“The Apparition,” the shortest film this summer, is also the season’s worst flick.
This trashy, ghastly ghost story, which makes no sense on any level and fails to deliver the basic goods, is written and directed by a novice, Todd Lincoln.
Warner, which is releasing the Joel Silver production, is obviously dumping the film on the market in the last week of the summer season, hoping for quick returns, and praying that the negative reviews on opening day would not have much impact on the grosses.
Poorly conceived and executed, “The Apparition” is a picture that comes from a pretty respectable studio, the kind of low-budget B-movie that used to be made in the 1950s.
Generic to a fault, the preposterous tale belongs to the traditions of the countless ghost stories and haunted houses we have seen.
Scary events start to occur in the home of a young couple Kelly (Ashley Greene) and Ben (Sebastian Stan), who lo and behold discover they are being haunted by a presence that was accidentally conjured during a university parapsychology experiment.

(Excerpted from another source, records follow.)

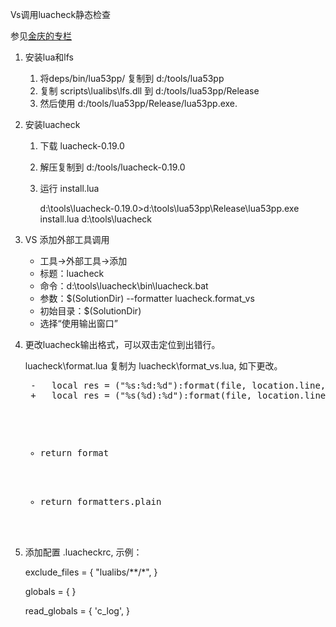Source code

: Vs调用luacheck静态检查

参见[金庆的专栏](http://blog.csdn.net/jq0123/article/details/60870390)

1. 安装lua和lfs
	1. 将deps/bin/lua53pp/ 复制到 d:/tools/lua53pp
	1. 复制 scripts\lualibs\lfs.dll 到 d:/tools/lua53pp/Release
	1. 然后使用 d:/tools/lua53pp/Release/lua53pp.exe.

1. 安装luacheck
	1. 下载 luacheck-0.19.0
	2. 解压复制到 d:/tools/luacheck-0.19.0
	3. 运行 install.lua <path>
	
		d:\tools\luacheck-0.19.0>d:\tools\lua53pp\Release\lua53pp.exe install.lua d:\tools\luacheck

1. VS 添加外部工具调用
	* 工具->外部工具->添加
	* 标题：luacheck
	* 命令：d:\tools\luacheck\bin\luacheck.bat
	* 参数：$(SolutionDir) --formatter luacheck.format_vs
	* 初始目录：$(SolutionDir)
	* 选择“使用输出窗口”

1. 更改luacheck输出格式，可以双击定位到出错行。

	luacheck\format.lua 复制为 luacheck\format_vs.lua, 如下更改。

	<pre>
	-   local res = ("%s:%d:%d"):format(file, location.line, location.column)
	+   local res = ("%s(%d):%d"):format(file, location.line, location.column)
	</pre><pre>
	- return format
	+ return formatters.plain
	</pre>

1. 添加配置 .luacheckrc, 示例：


	exclude_files = {
		"lualibs/**/*",
	}
	
	globals = {
	}
	
	read_globals = {
		'c_log',
	}
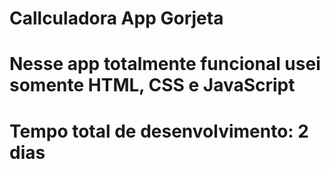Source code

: # Callculadora App Gorjeta

# Nesse app totalmente funcional usei somente HTML, CSS e JavaScript

# Tempo total de desenvolvimento: 2 dias
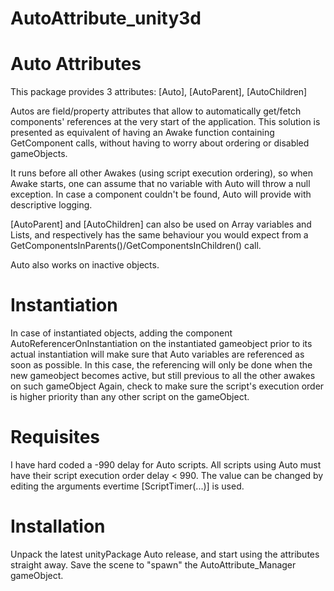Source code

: # AutoAttribute_unity3d

# Auto Attributes

This package provides 3 attributes:
[Auto], [AutoParent], [AutoChildren]

Autos are field/property attributes that allow to automatically get/fetch components' references at the very start of the application. 
This solution is presented as equivalent of having an Awake function containing GetComponent calls, without having to worry about ordering or disabled gameObjects.

It runs before all other Awakes (using script execution ordering), so when Awake starts, one can assume that no variable with Auto will throw a null exception.
In case a component couldn't be found, Auto will provide with descriptive logging.

[AutoParent] and [AutoChildren] can also be used on Array variables and Lists, and respectively has the same behaviour you would expect from a GetComponentsInParents<T>()/GetComponentsInChildren<T>() call. 
  
Auto also works on inactive objects.

# Instantiation

In case of instantiated objects, adding the component AutoReferencerOnInstantiation on the instantiated gameobject prior to its actual instantiation will make sure that Auto variables are referenced as soon as possible. In this case, the referencing will only be done when the new gameobject becomes active, but still previous to all the other awakes on such gameObject
Again, check to make sure the script's execution order is higher priority than any other script on the gameObject.


# Requisites

I have hard coded a -990 delay for Auto scripts. All scripts using Auto must have their script execution order delay < 990.
The value can be changed by editing the arguments evertime [ScriptTimer(...)] is used.

# Installation

Unpack the latest unityPackage Auto release, and start using the attributes straight away. 
Save the scene to "spawn" the AutoAttribute_Manager gameObject.

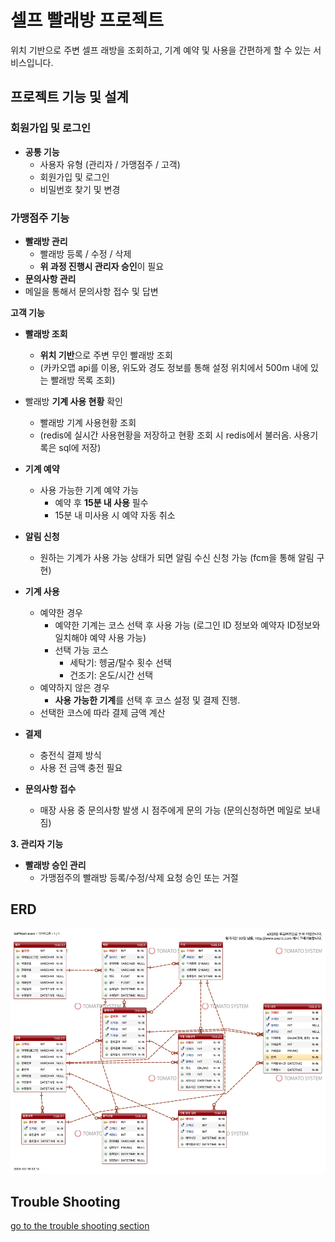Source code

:# 셀프 빨래방 프로젝트

위치 기반으로 주변 셀프 래방을 조회하고, 기계 예약 및 사용을 간편하게 할 수 있는 서비스입니다.

## 프로젝트 기능 및 설계

### 회원가입 및 로그인

- **공통 기능**
    - 사용자 유형 (관리자 / 가맹점주 / 고객)
    - 회원가입 및 로그인
    - 비밀번호 찾기 및 변경

### 가맹점주 기능

- **빨래방 관리**
    - 빨래방 등록 / 수정 / 삭제
    - **위 과정 진행시 관리자 승인**이 필요
- **문의사항 관리**
- 메일을 통해서 문의사항 접수 및 답변

**고객 기능**

- **빨래방 조회**
    - **위치 기반**으로 주변 무인 빨래방 조회
    - (카카오맵 api를 이용, 위도와 경도 정보를 통해 설정 위치에서 500m 내에 있는 빨래방 목록 조회)
      
- 빨래방 **기계 사용 현황** 확인 
    - 빨래방 기계 사용현황 조회
    - (redis에 실시간 사용현황을 저장하고 현황 조회 시 redis에서 불러옴. 사용기록은 sql에 저장)
      
- **기계 예약**
    - 사용 가능한 기계 예약 가능
        - 예약 후 **15분 내 사용** 필수
        - 15분 내 미사용 시 예약 자동 취소
          
- **알림 신청**
    - 원하는 기계가 사용 가능 상태가 되면 알림 수신 신청 가능 (fcm을 통해 알림 구현)
      
- **기계 사용**
    - 예약한 경우
        - 예약한 기계는 코스 선택 후 사용 가능 (로그인 ID 정보와 예약자 ID정보와 일치해야 예약 사용 가능)
        - 선택 가능 코스
            - 세탁기: 헹굼/탈수 횟수 선택
            - 건조기: 온도/시간 선택
    - 예약하지 않은 경우
        - **사용 가능한 기계**를 선택 후 코스 설정 및 결제 진행.
    - 선택한 코스에 따라 결제 금액 계산
      
- **결제**
    - 충전식 결제 방식
    - 사용 전 금액 충전 필요
      
- **문의사항 접수**
    - 매장 사용 중 문의사항 발생 시 점주에게 문의 가능 (문의신청하면 메일로 보내짐)

**3. 관리자 기능**

- **빨래방 승인 관리**
    - 가맹점주의 빨래방 등록/수정/삭제 요청 승인 또는 거절
## ERD 
![ERD](doc/img/SelfWash_erd.png)

## Trouble Shooting
[go to the trouble shooting section](doc/TROUBLE_SHOOTING.md)
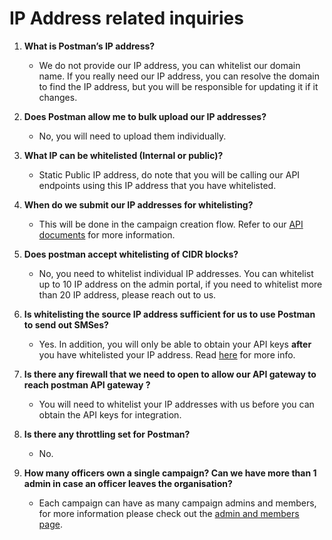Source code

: # IP Address related inquiries

1.  **What is Postman’s IP address?**

    * We do not provide our IP address, you can whitelist our domain name. If you really need our IP address, you can resolve the domain to find the IP address, but you will be responsible for updating it if it changes.


2.  **Does Postman allow me to bulk upload our IP addresses?**

    * No,  you will need to upload them individually.


3.  **What IP can be whitelisted (Internal or public)?**

    * Static Public IP address, do note that you will be calling our API endpoints using this IP address that you have whitelisted.


4.  **When do we submit our IP addresses for whitelisting?**

    * This will be done in the campaign creation flow. Refer to our [API documents](../../postman-v2-admin-portal-for-api-users-mop/campaign-settings.md#integrations-ip-address-whitelisting) for more information.


5.  **Does postman accept whitelisting of CIDR blocks?**

    * No, you need to whitelist individual IP addresses. You can whitelist up to 10 IP address on the admin portal, if you need to whitelist more than 20 IP address, please reach out to us.


6.  **Is whitelisting the source IP address sufficient for us to use Postman to send out SMSes?**

    * Yes. In addition, you will only be able to obtain your API keys **after** you have whitelisted your IP address. Read [here](../../postman-v2-admin-portal-for-api-users-mop/campaign-settings.md#integrations-ip-address-whitelisting) for more info.


7.  **Is there any firewall that we need to open to allow our API gateway to reach postman API gateway ?**

    * You will need to whitelist your IP addresses with us before you can obtain the API keys for integration.


8.  **Is there any throttling set for Postman?**

    * No.


9. **How many officers own a single campaign? Can we have more than 1 admin in case an officer leaves the organisation?**
   * Each campaign can have as many campaign admins and members, for more information please check out the [admin and members page](../../postman-v2-admin-portal-for-api-users-mop/campaign-settings.md#settings-members).
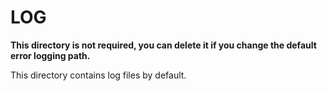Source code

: # LOG

**This directory is not required, you can delete it if you change the default error logging path.**

This directory contains log files by default.
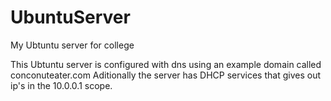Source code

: # UbuntuServer
My Ubtuntu server for college

This Ubtuntu server is configured with dns using an example domain called conconuteater.com
Aditionally the server has DHCP services that gives out ip's in the 10.0.0.1 scope.
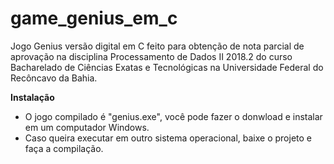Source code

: # game_genius_em_c
Jogo Genius versão digital em C feito para obtenção de nota parcial de aprovação na disciplina Processamento de Dados II 2018.2 do curso Bacharelado de Ciências Exatas e Tecnológicas na Universidade Federal do Recôncavo da Bahia.

**Instalação**
  - O jogo compilado é "genius.exe", você pode fazer o donwload e instalar em um computador Windows.
  - Caso queira executar em outro sistema operacional, baixe o projeto e faça a compilação.

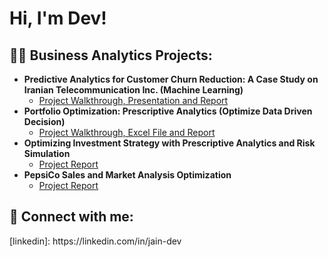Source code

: <h1>Hi, I'm Dev! </h1>

<h2>👨‍💻 Business Analytics Projects:</h2>

- <b>Predictive Analytics for Customer Churn Reduction: A Case Study on Iranian Telecommunication Inc. (Machine Learning) </b>
  - [Project Walkthrough, Presentation and Report](https://github.com/devjain2809/Predictive-Analytics-for-Customer-Churn-Reduction-A-Case-Study-on-Iranian-Telecommunication-Inc)
 - <b>Portfolio Optimization: Prescriptive Analytics (Optimize Data Driven Decision) </b>
    - [Project Walkthrough, Excel File and Report](https://github.com/devjain2809/Portfolio-Optimization--Prescriptive-Analytics)
- <b>Optimizing Investment Strategy with Prescriptive Analytics and Risk Simulation </b>
    - [Project Report](https://github.com/devjain2809/Risk-Analysis-Prescriptive)
- <b>PepsiCo Sales and Market Analysis Optimization </b>
    - [Project Report](https://github.com/devjain2809/PEPSICO-DATA_ANALYSIS)

  
  
<h2> 🤳 Connect with me:</h2>
[linkedin]: https://linkedin.com/in/jain-dev
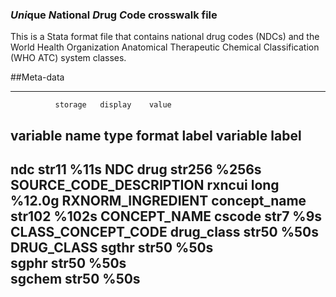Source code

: ### *Uni*que *N*ational *D*rug *C*ode  crosswalk file

This is a Stata format file that contains national drug codes (NDCs) and the World Health Organization Anatomical Therapeutic Chemical Classification (WHO ATC) system classes.

##Meta-data  

-----------------------------------------------------------------------------------------------------------------
              storage   display    value
variable name   type    format     label      variable label
-----------------------------------------------------------------------------------------------------------------
ndc             str11   %11s                  NDC
drug            str256  %256s                 SOURCE_CODE_DESCRIPTION
rxncui          long    %12.0g                RXNORM_INGREDIENT
concept_name    str102  %102s                 CONCEPT_NAME
cscode          str7    %9s                   CLASS_CONCEPT_CODE
drug_class      str50   %50s                  DRUG_CLASS
sgthr           str50   %50s                  
sgphr           str50   %50s                  
sgchem          str50   %50s                  
-----------------------------------------------------------------------------------------------------------------
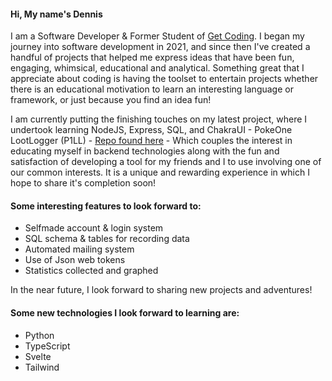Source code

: #### Hi, My name's Dennis
I am a Software Developer & Former Student of [Get Coding](https://www.getcoding.ca).
I began my journey into software development in 2021, and since then I've created a handful of projects that helped me express ideas that have been fun, engaging, whimsical, educational and analytical. Something great that I appreciate about coding is having the toolset to entertain projects whether there is an educational motivation to learn an interesting language or framework, or just because you find an idea fun! 

I am currently putting the finishing touches on my latest project, where I undertook learning NodeJS, Express, SQL, and ChakraUI - PokeOne LootLogger (P1LL) - [Repo found here](https://github.com/djkean/P1LootLogger) - Which couples the interest in educating myself in backend technologies along with the fun and satisfaction of developing a tool for my friends and I to use involving one of our common interests. It is a unique and rewarding experience in which I hope to share it's completion soon!

#### Some interesting features to look forward to:
- Selfmade account & login system
- SQL schema & tables for recording data
- Automated mailing system
- Use of Json web tokens
- Statistics collected and graphed


In the near future, I look forward to sharing new projects and adventures!

#### Some new technologies I look forward to learning are:
- Python
- TypeScript
- Svelte
- Tailwind
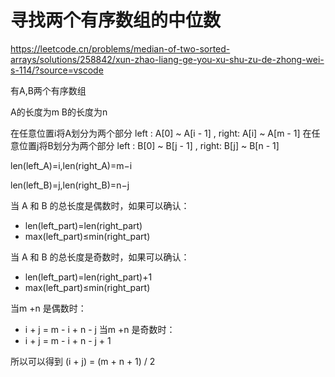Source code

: # 寻找两个有序数组的中位数

https://leetcode.cn/problems/median-of-two-sorted-arrays/solutions/258842/xun-zhao-liang-ge-you-xu-shu-zu-de-zhong-wei-s-114/?source=vscode

有A,B两个有序数组

A的长度为m
B的长度为n

在任意位置i将A划分为两个部分 left : A[0] ~ A[i - 1] , right: A[i] ~ A[m - 1]
在任意位置j将B划分为两个部分 left : B[0] ~ B[j - 1] , right: B[j] ~ B[n - 1]

len(left_A)=i,len(right_A)=m−i

len(left_B)=j,len(right_B)=n−j


当 A 和 B 的总长度是偶数时，如果可以确认：

- len(left_part)=len(right_part)
- max(left_part)≤min(right_part)


当 A 和 B 的总长度是奇数时，如果可以确认：

- len(left_part)=len(right_part)+1
- max(left_part)≤min(right_part)

当m +n 是偶数时：
- i + j = m - i + n - j 
当m +n 是奇数时：
- i + j = m - i + n - j + 1

所以可以得到 (i + j) = (m + n + 1) / 2



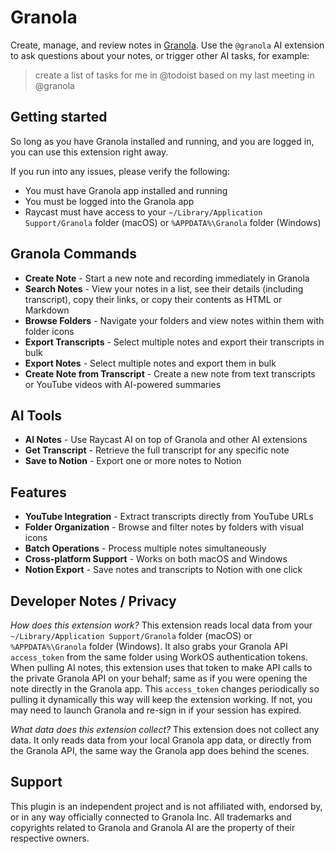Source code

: # Granola

Create, manage, and review notes in [Granola](https://www.granola.ai/). Use the `@granola` AI extension to ask questions about your notes, or trigger other AI tasks, for example:
> create a list of tasks for me in @todoist based on my last meeting in @granola

## Getting started
So long as you have Granola installed and running, and you are logged in, you can use this extension right away.

If you run into any issues, please verify the following:
- You must have Granola app installed and running
- You must be logged into the Granola app
- Raycast must have access to your `~/Library/Application Support/Granola` folder (macOS) or `%APPDATA%\Granola` folder (Windows)

## Granola Commands
- **Create Note** - Start a new note and recording immediately in Granola
- **Search Notes** - View your notes in a list, see their details (including transcript), copy their links, or copy their contents as HTML or Markdown
- **Browse Folders** - Navigate your folders and view notes within them with folder icons
- **Export Transcripts** - Select multiple notes and export their transcripts in bulk
- **Export Notes** - Select multiple notes and export them in bulk
- **Create Note from Transcript** - Create a new note from text transcripts or YouTube videos with AI-powered summaries

## AI Tools
- **AI Notes** - Use Raycast AI on top of Granola and other AI extensions
- **Get Transcript** - Retrieve the full transcript for any specific note
- **Save to Notion** - Export one or more notes to Notion

## Features
- **YouTube Integration** - Extract transcripts directly from YouTube URLs
- **Folder Organization** - Browse and filter notes by folders with visual icons
- **Batch Operations** - Process multiple notes simultaneously
- **Cross-platform Support** - Works on both macOS and Windows
- **Notion Export** - Save notes and transcripts to Notion with one click

## Developer Notes / Privacy
*How does this extension work?*
This extension reads local data from your `~/Library/Application Support/Granola` folder (macOS) or `%APPDATA%\Granola` folder (Windows). It also grabs your Granola API `access_token` from the same folder using WorkOS authentication tokens. When pulling AI notes, this extension uses that token to make API calls to the private Granola API on your behalf; same as if you were opening the note directly in the Granola app. This `access_token` changes periodically so pulling it dynamically this way will keep the extension working. If not, you may need to launch Granola and re-sign in if your session has expired.

*What data does this extension collect?*
This extension does not collect any data. It only reads data from your local Granola app data, or directly from the Granola API, the same way the Granola app does behind the scenes.

## Support
This plugin is an independent project and is not affiliated with, endorsed by, or in any way officially connected to Granola Inc. All trademarks and copyrights related to Granola and Granola AI are the property of their respective owners.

Conceptually, the tale’s horror is set against a backdrop of America in transition, and a young couple in transition, aiming to deal with the potentially intriguing issue of the power of belief and disbelief.
The two are besieged by a mysterious and malicious force, which was “thought” to life during a college lab experiment years ago, but the entity has never really gone away.
The apparition, which unfortunately is not as shocking or horrifying as the filmmakers would like it to be, feeds on their fear and torments them wherever they go.
Just like the flick in which they are contained, the couple soon runs out of ideas. Their last resort seems to be an expert in the supernatural, Patrick (Tom Felton). But time is running out and it might be too late to save themselves from the irrational force.
Todd Lincoln, who makes his feature directorial debut, shows no technical skills or understanding of the genre to which his amateurish movie belongs. And it’s hard to tell by the results whether he is a worse writer than a director.